### Work order
All entries below must be written out verbatim, and the images must be dropped.

### Stored data
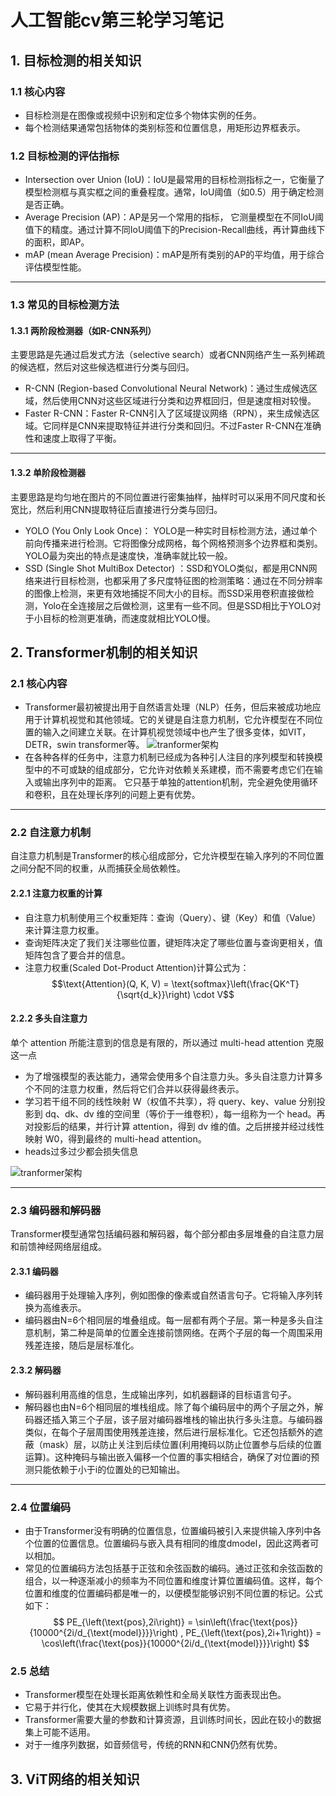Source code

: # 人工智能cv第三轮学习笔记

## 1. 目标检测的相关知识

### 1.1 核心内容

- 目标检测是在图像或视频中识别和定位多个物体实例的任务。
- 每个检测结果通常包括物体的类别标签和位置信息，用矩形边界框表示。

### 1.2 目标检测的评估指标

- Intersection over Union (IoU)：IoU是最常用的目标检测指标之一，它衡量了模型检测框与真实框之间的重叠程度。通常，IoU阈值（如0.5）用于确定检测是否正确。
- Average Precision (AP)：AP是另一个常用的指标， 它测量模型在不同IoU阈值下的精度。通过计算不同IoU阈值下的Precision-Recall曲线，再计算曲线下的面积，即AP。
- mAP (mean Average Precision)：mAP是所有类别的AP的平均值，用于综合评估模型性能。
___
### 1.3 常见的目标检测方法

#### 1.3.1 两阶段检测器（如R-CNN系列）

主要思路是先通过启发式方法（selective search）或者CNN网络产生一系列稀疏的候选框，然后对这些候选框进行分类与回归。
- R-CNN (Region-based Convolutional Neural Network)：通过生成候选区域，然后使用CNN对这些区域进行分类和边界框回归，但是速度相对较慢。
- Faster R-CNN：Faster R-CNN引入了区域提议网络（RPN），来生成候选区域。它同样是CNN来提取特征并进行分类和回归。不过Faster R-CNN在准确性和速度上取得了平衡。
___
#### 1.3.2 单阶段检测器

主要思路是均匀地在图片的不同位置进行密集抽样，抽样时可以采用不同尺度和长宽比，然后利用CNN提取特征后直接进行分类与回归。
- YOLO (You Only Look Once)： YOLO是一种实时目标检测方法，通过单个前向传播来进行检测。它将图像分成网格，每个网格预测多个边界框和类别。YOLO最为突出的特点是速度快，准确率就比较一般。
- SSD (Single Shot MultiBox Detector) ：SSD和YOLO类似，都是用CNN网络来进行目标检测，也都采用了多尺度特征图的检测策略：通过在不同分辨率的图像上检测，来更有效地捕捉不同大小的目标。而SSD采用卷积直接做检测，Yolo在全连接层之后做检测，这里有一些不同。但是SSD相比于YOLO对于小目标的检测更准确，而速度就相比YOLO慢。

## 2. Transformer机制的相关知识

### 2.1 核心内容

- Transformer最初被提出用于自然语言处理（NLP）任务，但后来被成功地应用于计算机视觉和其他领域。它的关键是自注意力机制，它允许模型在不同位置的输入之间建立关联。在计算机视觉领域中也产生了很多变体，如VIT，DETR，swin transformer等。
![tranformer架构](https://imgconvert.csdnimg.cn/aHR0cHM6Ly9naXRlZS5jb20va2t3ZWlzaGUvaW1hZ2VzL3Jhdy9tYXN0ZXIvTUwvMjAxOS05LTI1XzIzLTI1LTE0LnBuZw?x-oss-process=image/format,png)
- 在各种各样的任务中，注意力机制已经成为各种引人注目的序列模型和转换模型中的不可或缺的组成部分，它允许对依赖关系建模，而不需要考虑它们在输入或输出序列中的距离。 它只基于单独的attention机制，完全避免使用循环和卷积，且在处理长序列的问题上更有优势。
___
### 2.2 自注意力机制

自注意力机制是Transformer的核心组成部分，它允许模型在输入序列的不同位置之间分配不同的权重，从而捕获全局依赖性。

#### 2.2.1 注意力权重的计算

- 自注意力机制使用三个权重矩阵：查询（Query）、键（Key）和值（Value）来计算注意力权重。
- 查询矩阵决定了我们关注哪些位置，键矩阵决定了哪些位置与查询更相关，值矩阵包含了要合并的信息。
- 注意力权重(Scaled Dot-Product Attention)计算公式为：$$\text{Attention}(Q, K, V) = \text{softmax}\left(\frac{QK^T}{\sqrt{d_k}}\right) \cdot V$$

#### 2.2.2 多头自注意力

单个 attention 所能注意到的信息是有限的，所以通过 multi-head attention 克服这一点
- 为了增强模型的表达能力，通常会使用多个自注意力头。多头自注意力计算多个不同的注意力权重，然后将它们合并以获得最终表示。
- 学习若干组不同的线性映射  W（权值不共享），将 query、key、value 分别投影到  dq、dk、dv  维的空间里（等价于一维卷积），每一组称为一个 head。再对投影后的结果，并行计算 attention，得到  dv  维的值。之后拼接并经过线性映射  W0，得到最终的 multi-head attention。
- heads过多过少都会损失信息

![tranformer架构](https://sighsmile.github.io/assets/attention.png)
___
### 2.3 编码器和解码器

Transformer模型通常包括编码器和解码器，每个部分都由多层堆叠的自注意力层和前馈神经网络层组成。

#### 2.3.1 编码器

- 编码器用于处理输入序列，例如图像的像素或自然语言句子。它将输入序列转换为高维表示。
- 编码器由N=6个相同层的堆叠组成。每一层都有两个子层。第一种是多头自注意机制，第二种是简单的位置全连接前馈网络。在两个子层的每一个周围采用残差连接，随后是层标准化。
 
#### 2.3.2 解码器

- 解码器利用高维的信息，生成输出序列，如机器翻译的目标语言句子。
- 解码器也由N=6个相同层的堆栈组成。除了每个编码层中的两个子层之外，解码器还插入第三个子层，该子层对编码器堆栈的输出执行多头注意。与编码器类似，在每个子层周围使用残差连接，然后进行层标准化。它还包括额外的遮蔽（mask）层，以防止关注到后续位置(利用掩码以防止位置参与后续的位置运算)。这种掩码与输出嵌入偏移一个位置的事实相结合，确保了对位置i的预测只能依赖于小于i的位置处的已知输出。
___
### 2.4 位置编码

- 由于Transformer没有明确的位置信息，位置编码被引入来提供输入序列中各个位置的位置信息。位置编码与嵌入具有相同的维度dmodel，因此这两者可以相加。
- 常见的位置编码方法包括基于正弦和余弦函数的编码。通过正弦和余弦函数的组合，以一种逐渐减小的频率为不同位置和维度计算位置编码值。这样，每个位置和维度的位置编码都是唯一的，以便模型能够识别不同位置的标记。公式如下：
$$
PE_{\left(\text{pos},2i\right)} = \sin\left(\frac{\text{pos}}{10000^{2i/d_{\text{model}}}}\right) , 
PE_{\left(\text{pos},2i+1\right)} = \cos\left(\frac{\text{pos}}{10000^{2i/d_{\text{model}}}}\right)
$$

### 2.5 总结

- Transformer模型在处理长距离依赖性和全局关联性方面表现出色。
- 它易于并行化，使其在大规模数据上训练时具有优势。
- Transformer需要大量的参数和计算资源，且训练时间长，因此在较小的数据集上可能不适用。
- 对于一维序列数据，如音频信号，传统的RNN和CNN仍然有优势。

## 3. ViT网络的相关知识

### Exercise result
Source code

: # 人工智能cv第三轮学习笔记

## 1. 目标检测的相关知识

### 1.1 核心内容

- 目标检测是在图像或视频中识别和定位多个物体实例的任务。
- 每个检测结果通常包括物体的类别标签和位置信息，用矩形边界框表示。

### 1.2 目标检测的评估指标

- Intersection over Union (IoU)：IoU是最常用的目标检测指标之一，它衡量了模型检测框与真实框之间的重叠程度。通常，IoU阈值（如0.5）用于确定检测是否正确。
- Average Precision (AP)：AP是另一个常用的指标， 它测量模型在不同IoU阈值下的精度。通过计算不同IoU阈值下的Precision-Recall曲线，再计算曲线下的面积，即AP。
- mAP (mean Average Precision)：mAP是所有类别的AP的平均值，用于综合评估模型性能。
___
### 1.3 常见的目标检测方法

#### 1.3.1 两阶段检测器（如R-CNN系列）

主要思路是先通过启发式方法（selective search）或者CNN网络产生一系列稀疏的候选框，然后对这些候选框进行分类与回归。
- R-CNN (Region-based Convolutional Neural Network)：通过生成候选区域，然后使用CNN对这些区域进行分类和边界框回归，但是速度相对较慢。
- Faster R-CNN：Faster R-CNN引入了区域提议网络（RPN），来生成候选区域。它同样是CNN来提取特征并进行分类和回归。不过Faster R-CNN在准确性和速度上取得了平衡。
___
#### 1.3.2 单阶段检测器

主要思路是均匀地在图片的不同位置进行密集抽样，抽样时可以采用不同尺度和长宽比，然后利用CNN提取特征后直接进行分类与回归。
- YOLO (You Only Look Once)： YOLO是一种实时目标检测方法，通过单个前向传播来进行检测。它将图像分成网格，每个网格预测多个边界框和类别。YOLO最为突出的特点是速度快，准确率就比较一般。
- SSD (Single Shot MultiBox Detector) ：SSD和YOLO类似，都是用CNN网络来进行目标检测，也都采用了多尺度特征图的检测策略：通过在不同分辨率的图像上检测，来更有效地捕捉不同大小的目标。而SSD采用卷积直接做检测，Yolo在全连接层之后做检测，这里有一些不同。但是SSD相比于YOLO对于小目标的检测更准确，而速度就相比YOLO慢。

## 2. Transformer机制的相关知识

### 2.1 核心内容

- Transformer最初被提出用于自然语言处理（NLP）任务，但后来被成功地应用于计算机视觉和其他领域。它的关键是自注意力机制，它允许模型在不同位置的输入之间建立关联。在计算机视觉领域中也产生了很多变体，如VIT，DETR，swin transformer等。
![tranformer架构](https://imgconvert.csdnimg.cn/aHR0cHM6Ly9naXRlZS5jb20va2t3ZWlzaGUvaW1hZ2VzL3Jhdy9tYXN0ZXIvTUwvMjAxOS05LTI1XzIzLTI1LTE0LnBuZw?x-oss-process=image/format,png)
- 在各种各样的任务中，注意力机制已经成为各种引人注目的序列模型和转换模型中的不可或缺的组成部分，它允许对依赖关系建模，而不需要考虑它们在输入或输出序列中的距离。 它只基于单独的attention机制，完全避免使用循环和卷积，且在处理长序列的问题上更有优势。
___
### 2.2 自注意力机制

自注意力机制是Transformer的核心组成部分，它允许模型在输入序列的不同位置之间分配不同的权重，从而捕获全局依赖性。

#### 2.2.1 注意力权重的计算

- 自注意力机制使用三个权重矩阵：查询（Query）、键（Key）和值（Value）来计算注意力权重。
- 查询矩阵决定了我们关注哪些位置，键矩阵决定了哪些位置与查询更相关，值矩阵包含了要合并的信息。
- 注意力权重(Scaled Dot-Product Attention)计算公式为：$$\text{Attention}(Q, K, V) = \text{softmax}\left(\frac{QK^T}{\sqrt{d_k}}\right) \cdot V$$

#### 2.2.2 多头自注意力

单个 attention 所能注意到的信息是有限的，所以通过 multi-head attention 克服这一点
- 为了增强模型的表达能力，通常会使用多个自注意力头。多头自注意力计算多个不同的注意力权重，然后将它们合并以获得最终表示。
- 学习若干组不同的线性映射  W（权值不共享），将 query、key、value 分别投影到  dq、dk、dv  维的空间里（等价于一维卷积），每一组称为一个 head。再对投影后的结果，并行计算 attention，得到  dv  维的值。之后拼接并经过线性映射  W0，得到最终的 multi-head attention。
- heads过多过少都会损失信息

![tranformer架构](https://sighsmile.github.io/assets/attention.png)
___
### 2.3 编码器和解码器

Transformer模型通常包括编码器和解码器，每个部分都由多层堆叠的自注意力层和前馈神经网络层组成。

#### 2.3.1 编码器

- 编码器用于处理输入序列，例如图像的像素或自然语言句子。它将输入序列转换为高维表示。
- 编码器由N=6个相同层的堆叠组成。每一层都有两个子层。第一种是多头自注意机制，第二种是简单的位置全连接前馈网络。在两个子层的每一个周围采用残差连接，随后是层标准化。
 
#### 2.3.2 解码器

- 解码器利用高维的信息，生成输出序列，如机器翻译的目标语言句子。
- 解码器也由N=6个相同层的堆栈组成。除了每个编码层中的两个子层之外，解码器还插入第三个子层，该子层对编码器堆栈的输出执行多头注意。与编码器类似，在每个子层周围使用残差连接，然后进行层标准化。它还包括额外的遮蔽（mask）层，以防止关注到后续位置(利用掩码以防止位置参与后续的位置运算)。这种掩码与输出嵌入偏移一个位置的事实相结合，确保了对位置i的预测只能依赖于小于i的位置处的已知输出。
___
### 2.4 位置编码

- 由于Transformer没有明确的位置信息，位置编码被引入来提供输入序列中各个位置的位置信息。位置编码与嵌入具有相同的维度dmodel，因此这两者可以相加。
- 常见的位置编码方法包括基于正弦和余弦函数的编码。通过正弦和余弦函数的组合，以一种逐渐减小的频率为不同位置和维度计算位置编码值。这样，每个位置和维度的位置编码都是唯一的，以便模型能够识别不同位置的标记。公式如下：
$$
PE_{\left(\text{pos},2i\right)} = \sin\left(\frac{\text{pos}}{10000^{2i/d_{\text{model}}}}\right) , 
PE_{\left(\text{pos},2i+1\right)} = \cos\left(\frac{\text{pos}}{10000^{2i/d_{\text{model}}}}\right)
$$

### 2.5 总结

- Transformer模型在处理长距离依赖性和全局关联性方面表现出色。
- 它易于并行化，使其在大规模数据上训练时具有优势。
- Transformer需要大量的参数和计算资源，且训练时间长，因此在较小的数据集上可能不适用。
- 对于一维序列数据，如音频信号，传统的RNN和CNN仍然有优势。

## 3. ViT网络的相关知识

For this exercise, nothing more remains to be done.